BEGIN Records for the task

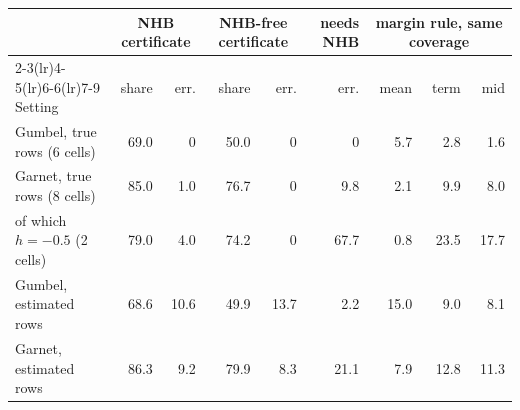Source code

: \setlength{\tabcolsep}{3.5pt}%
\begin{tabular}{lrrrrrrrr}
\toprule
 & \multicolumn{2}{c}{NHB certificate} & \multicolumn{2}{c}{NHB-free certificate} & needs NHB & \multicolumn{3}{c}{margin rule, same coverage} \\
\cmidrule(lr){2-3}\cmidrule(lr){4-5}\cmidrule(lr){6-6}\cmidrule(lr){7-9}
Setting & share & err. & share & err. & err. & mean & term & mid \\
\midrule
Gumbel, true rows (6 cells) & 69.0 & 0 & 50.0 & 0 & 0 & 5.7 & 2.8 & 1.6 \\
Garnet, true rows (8 cells) & 85.0 & 1.0 & 76.7 & 0 & 9.8 & 2.1 & 9.9 & 8.0 \\
\quad of which $h{=}{-}0.5$ (2 cells) & 79.0 & 4.0 & 74.2 & 0 & 67.7 & 0.8 & 23.5 & 17.7 \\
\midrule
Gumbel, estimated rows & 68.6 & 10.6 & 49.9 & 13.7 & 2.2 & 15.0 & 9.0 & 8.1 \\
Garnet, estimated rows & 86.3 & 9.2 & 79.9 & 8.3 & 21.1 & 7.9 & 12.8 & 11.3 \\
\bottomrule
\end{tabular}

END Records for the task

◆ Exercise prompt
Read the entries above, then pull out the lines that include "estimated".

◆ Task output
Gumbel, estimated rows & 68.6 & 10.6 & 49.9 & 13.7 & 2.2 & 15.0 & 9.0 & 8.1 \\
Garnet, estimated rows & 86.3 & 9.2 & 79.9 & 8.3 & 21.1 & 7.9 & 12.8 & 11.3 \\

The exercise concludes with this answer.